There is one question that is addressed in almost every sport that has been played and that is which player is the Greatest of all time (GOAT)? The debate for this in Tennis has been going on for decades now. Even though everyone has a different opinion on this let us consider one way to tackle this discussion. We are going to use Elo ratings in order to measure a players ability as it gives us a number of a player’s strength over time in comparison to the different opponents they have faced.
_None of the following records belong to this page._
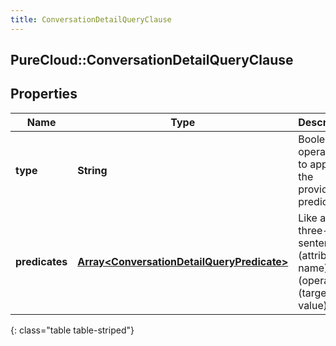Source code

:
 ```yaml
---
title: ConversationDetailQueryClause
---
```

## PureCloud::ConversationDetailQueryClause

## Properties

|Name | Type | Description | Notes|
|------------ | ------------- | ------------- | -------------|
| **type** | **String** | Boolean operation to apply to the provided predicates | |
| **predicates** | [**Array&lt;ConversationDetailQueryPredicate&gt;**](ConversationDetailQueryPredicate.html) | Like a three-word sentence: (attribute-name) (operator) (target-value). | |
{: class="table table-striped"}


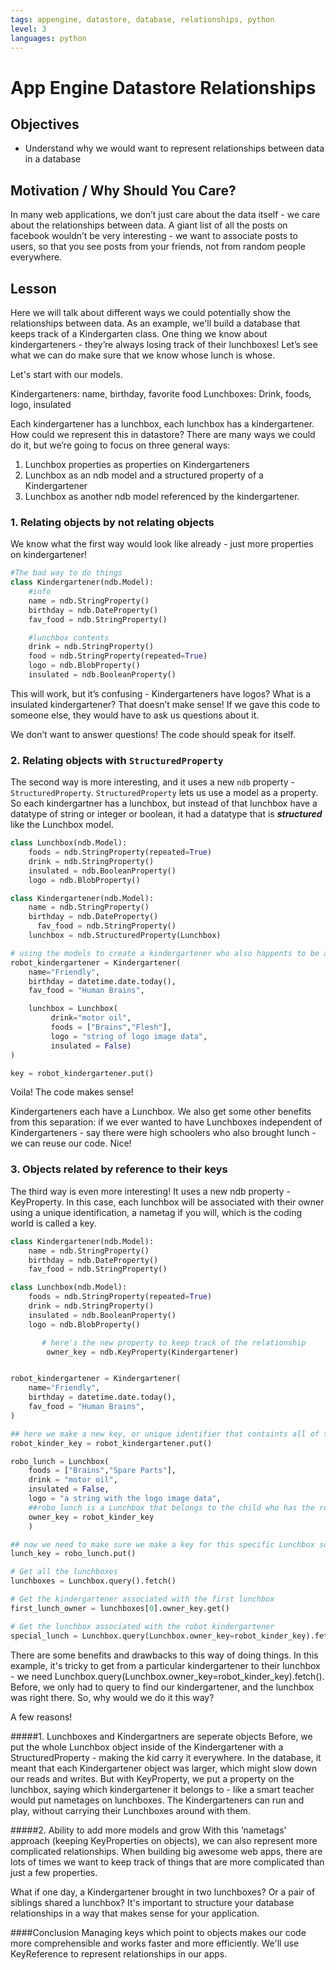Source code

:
```yaml
---
tags: appengine, datastore, database, relationships, python
level: 3
languages: python
---
```


# App Engine Datastore Relationships

## Objectives

+ Understand why we would want to represent relationships between data in a database

## Motivation / Why Should You Care?

In many web applications, we don’t just care about the data itself - we care about the relationships between data. A giant list of all the posts on facebook wouldn’t be very interesting - we want to associate posts to users, so that you see posts from your friends, not from random people everywhere.

## Lesson

Here we will talk about different ways we could potentially show the relationships between data. As an example, we'll build a database that keeps track of a Kindergarten class. One thing we know about kindergarteners - they’re always losing track of their lunchboxes! Let’s see what we can do make sure that we know whose lunch is whose.

Let's start with our models. 

Kindergarteners: name, birthday, favorite food
Lunchboxes: Drink, foods, logo, insulated

Each kindergartener has a lunchbox, each lunchbox has a kindergartener. How could we represent this in datastore? There are many ways we could do it, but we’re going to focus on three general ways: 

1. Lunchbox properties as properties on Kindergarteners
2. Lunchbox as an ndb model and a structured property of a Kindergartener
3. Lunchbox as another ndb model referenced by the kindergartener.  

### 1. Relating objects by not relating objects

We know what the first way would look like already - just more properties on kindergartener!

```python
#The bad way to do things
class Kindergartener(ndb.Model):
	#info
	name = ndb.StringProperty()
	birthday = ndb.DateProperty()
	fav_food = ndb.StringProperty()

	#lunchbox contents
	drink = ndb.StringProperty()
	food = ndb.StringProperty(repeated=True)
	logo = ndb.BlobProperty()
	insulated = ndb.BooleanProperty()
```
This will work, but it’s confusing - Kindergarteners have logos? What is a insulated kindergartener? That doesn’t make sense! If we gave this code to someone else, they would have to ask us questions about it.

We don’t want to answer questions! The code should speak for itself.

### 2. Relating objects with `StructuredProperty`

The second way is more interesting, and it uses a new `ndb` property - `StructuredProperty`. `StructuredProperty` lets us use a model as a property. So each kindergartner has a lunchbox, but instead of that lunchbox have a datatype of string or integer or boolean, it had a datatype that is _**structured**_ like the Lunchbox model. 

```python
class Lunchbox(ndb.Model):
	foods = ndb.StringProperty(repeated=True)
	drink = ndb.StringProperty()
	insulated = ndb.BooleanProperty()
	logo = ndb.BlobProperty()

class Kindergartener(ndb.Model):
	name = ndb.StringProperty()
	birthday = ndb.DateProperty()
      fav_food = ndb.StringProperty()
	lunchbox = ndb.StructuredProperty(Lunchbox)

# using the models to create a kindergartener who also happents to be a robot!
robot_kindergartener = Kindergartener(
    name="Friendly",
    birthday = datetime.date.today(),
    fav_food = "Human Brains",

    lunchbox = Lunchbox(
         drink="motor oil",
         foods = ["Brains","Flesh"],
         logo = "string of logo image data",
         insulated = False)
)

key = robot_kindergartener.put()
```

Voila! The code makes sense!

Kindergarteners each have a Lunchbox. We also get some other benefits from this separation: if we ever wanted to have Lunchboxes independent of Kindergarteners - say there were high schoolers who also brought lunch - we can reuse our code. Nice!

### 3. Objects related by reference to their keys

The third way is even more interesting! It uses a new ndb property - KeyProperty. In this case, each lunchbox will be associated with their owner using a unique identification, a nametag if you will, which is the coding world is called a key.

```python
class Kindergartener(ndb.Model):
	name = ndb.StringProperty()
	birthday = ndb.DateProperty()
	fav_food = ndb.StringProperty()

class Lunchbox(ndb.Model):
	foods = ndb.StringProperty(repeated=True)
	drink = ndb.StringProperty()
	insulated = ndb.BooleanProperty()
	logo = ndb.BlobProperty()

       # here's the new property to keep track of the relationship
        owner_key = ndb.KeyProperty(Kindergartener)


robot_kindergartener = Kindergartener(
    name="Friendly",
    birthday = datetime.date.today(),
    fav_food = "Human Brains",
)

## here we make a new key, or unique identifier that containts all of the information for robot_kindergartener
robot_kinder_key = robot_kindergartener.put()

robo_lunch = Lunchbox(
	foods = ["Brains","Spare Parts"],
	drink = "motor oil",
	insulated = False,
	logo = "a string with the logo image data",
	##robo_lunch is a Lunchbox that belongs to the child who has the robot_kinder_key 
	owner_key = robot_kinder_key 
	)

## now we need to make sure we make a key for this specific Lunchbox so we can access it later
lunch_key = robo_lunch.put()

# Get all the lunchboxes
lunchboxes = Lunchbox.query().fetch()

# Get the kindergartener associated with the first lunchbox
first_lunch_owner = lunchboxes[0].owner_key.get()

# Get the lunchbox associated with the robot kindergartener 
special_lunch = Lunchbox.query(Lunchbox.owner_key=robot_kinder_key).fetch()
```

There are some benefits and drawbacks to this way of doing things. In this example, it's tricky to get from a particular kindergartener to their lunchbox - we need Lunchbox.query(Lunchbox.owner_key=robot_kinder_key).fetch(). Before, we only had to query to find our kindergartener, and the lunchbox was right there. So, why would we do it this way?

A few reasons!

#####1. Lunchboxes and Kindergartners are seperate objects
Before, we put the whole Lunchbox object inside of the Kindergartener with a StructuredProperty - making the kid carry it everywhere. In the database, it meant that each Kindergartener object was larger, which might slow down our reads and writes. But with KeyProperty, we put a property on the lunchbox, saying which kindergartener it belongs to - like a smart teacher would put nametages on lunchboxes. The Kindergarteners can run and play, without carrying their Lunchboxes around with them.

#####2. Ability to add more models and grow
With this ‘nametags’ approach (keeping KeyProperties on objects), we can also represent more complicated relationships. When building big awesome web apps, there are lots of times we want to keep track of things that are more complicated than just a few properties.

What if one day, a Kindergartener brought in two lunchboxes? Or a pair of siblings shared a lunchbox? It's important to structure your database relationships in a way that makes sense for your application.

####Conclusion
Managing keys which point to objects makes our code more comprehensible and works faster and more efficiently. We'll use KeyReference to represent relationships in our apps.
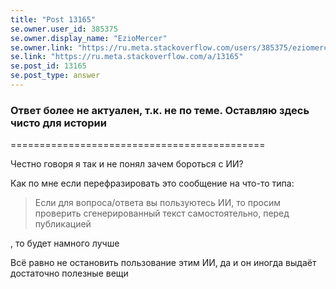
 ```yaml
---
title: "Post 13165"
se.owner.user_id: 385375
se.owner.display_name: "EzioMercer"
se.owner.link: "https://ru.meta.stackoverflow.com/users/385375/eziomercer"
se.link: "https://ru.meta.stackoverflow.com/a/13165"
se.post_id: 13165
se.post_type: answer
---
```

<h3>Ответ более не актуален, т.к. не по теме. Оставляю здесь чисто для истории</h3>
<p>============================================</p>
<p>Честно говоря я так и не понял зачем бороться с ИИ?</p>
<p>Как по мне если перефразировать это сообщение на что-то типа:</p>
<blockquote>
<p>Если для вопроса/ответа вы пользуютесь ИИ, то просим проверить сгенерированный текст самостоятельно, перед публикацией</p>
</blockquote>
<p>, то будет намного лучше</p>
<p>Всё равно не остановить пользование этим ИИ, да и он иногда выдаёт достаточно полезные вещи</p>
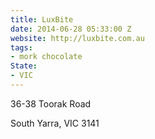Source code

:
 ```yaml
---
title: LuxBite
date: 2014-06-28 05:33:00 Z
website: http://luxbite.com.au
tags:
- mork chocolate
State:
- VIC
---
```


36-38 Toorak Road

South Yarra, VIC 3141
We are going to consider a player’s peak Elo to evaluate their overall highest achievement in their career. We are going to be using the atp_elo dataset and we are considering all surfaces that they have played on (grass, hard, clay).
#Loading the dataset
data("atp_elo")
#Getting the peak elo ratings for all the players in the open era
peak_atp_elo <- atp_elo %>%
group_by(player_name) %>%
dplyr::summarise(
peak.elo = max(overall_elo, na.rm = T)
)
#Getting the top 10 players with the highest elo ratings
peak_atp_elo <- peak_atp_elo[order(peak_atp_elo$peak.elo, decreasing = T),][1:10,]
peak_atp_elo$player_name <- factor(peak_atp_elo$player_name, levels = peak_atp_elo$player_name[order(peak_atp_elo$peak.elo)], order = T)
#Plotting our data
peak_atp_elo %>%
ggplot(aes(y = peak.elo, x = player_name)) +
geom_point(size = 2, col = "red") +
theme(legend.position = "none") +
scale_y_continuous("Career Peak Elo") +
scale_x_discrete("") +
coord_flip()
In this exploration, we are going to take a look at the Rally length trends by finding out the average rally length in both men’s and women’s Tennis from the year 2000 till 2019. Rally length is the number of shots that are played in a point. We are going to use the mcp_points dataset which gives us the detailed point by point match details.
#Loading the dataset
data("mcp_points")
# Counting double faults as 1 shot
mcp_points <- mcp_points %>%
dplyr::mutate(
year = as.numeric(substr(match_id, 1, 4)),
ATP = ifelse(grepl("[0-9]-M-", match_id), "ATP", "WTA"),
rallyCount = as.numeric(ifelse(rallyCount == 0, 1, rallyCount))
) %>%
filter(year >= 2000, !is.na(rallyCount))
#Plotting the graph
#ATP refers to men's Tennis and WTA refers to women's Tennis
mcp_points %>%
ggplot(aes(y = rallyCount, x = year, fill = ATP, colour = ATP)) +
geom_smooth(alpha = 0.3) +
scale_y_continuous("Rally Length", breaks = scales::pretty_breaks(n = 10)) +
scale_x_continuous("", breaks = scales::pretty_breaks(n = 10)) +
expand_limits(y = 1) +
theme(legend.position = "bottom", legend.direction = "horizontal") +
ggtitle("Rally Length Trends")
There are various other analyses that can be done through the different datasets that are found in the deuce package with more data exploration. The dataset contains detailed information of data from the Tennis tour and can prove to be really useful.